What is needed: Filter these entries down to lines holding "taxAmount".

Saved entries:
◇ ◇ ◇ ◇

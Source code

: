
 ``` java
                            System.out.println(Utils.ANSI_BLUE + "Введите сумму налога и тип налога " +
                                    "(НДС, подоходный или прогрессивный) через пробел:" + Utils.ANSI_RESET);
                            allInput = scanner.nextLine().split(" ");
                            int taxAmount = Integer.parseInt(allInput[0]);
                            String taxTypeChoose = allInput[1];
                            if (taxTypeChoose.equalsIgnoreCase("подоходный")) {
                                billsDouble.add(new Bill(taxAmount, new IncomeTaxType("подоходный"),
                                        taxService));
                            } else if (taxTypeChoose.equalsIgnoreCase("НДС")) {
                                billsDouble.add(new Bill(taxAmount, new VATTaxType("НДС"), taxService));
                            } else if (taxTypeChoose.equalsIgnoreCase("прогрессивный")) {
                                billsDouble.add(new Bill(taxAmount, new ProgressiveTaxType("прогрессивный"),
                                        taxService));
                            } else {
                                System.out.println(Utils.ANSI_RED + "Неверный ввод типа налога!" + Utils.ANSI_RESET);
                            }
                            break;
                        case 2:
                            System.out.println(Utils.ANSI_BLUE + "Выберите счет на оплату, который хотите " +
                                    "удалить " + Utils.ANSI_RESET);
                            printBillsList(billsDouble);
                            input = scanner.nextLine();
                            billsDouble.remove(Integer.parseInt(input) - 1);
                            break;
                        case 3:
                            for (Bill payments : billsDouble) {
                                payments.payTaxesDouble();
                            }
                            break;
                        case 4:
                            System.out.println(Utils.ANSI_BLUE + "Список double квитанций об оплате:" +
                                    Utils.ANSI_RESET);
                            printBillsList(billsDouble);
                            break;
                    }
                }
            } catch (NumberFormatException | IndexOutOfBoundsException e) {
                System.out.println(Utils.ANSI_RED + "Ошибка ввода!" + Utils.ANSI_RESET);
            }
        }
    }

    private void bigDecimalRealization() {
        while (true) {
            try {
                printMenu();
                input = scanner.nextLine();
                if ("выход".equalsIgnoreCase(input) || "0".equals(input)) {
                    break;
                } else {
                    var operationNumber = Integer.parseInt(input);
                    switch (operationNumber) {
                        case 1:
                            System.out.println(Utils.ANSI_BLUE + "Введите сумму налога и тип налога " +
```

◇ ◇ ◇ ◇

Answer for the task:
                            int taxAmount = Integer.parseInt(allInput[0]);
                                billsDouble.add(new Bill(taxAmount, new IncomeTaxType("подоходный"),
                                billsDouble.add(new Bill(taxAmount, new VATTaxType("НДС"), taxService));
                                billsDouble.add(new Bill(taxAmount, new ProgressiveTaxType("прогрессивный"),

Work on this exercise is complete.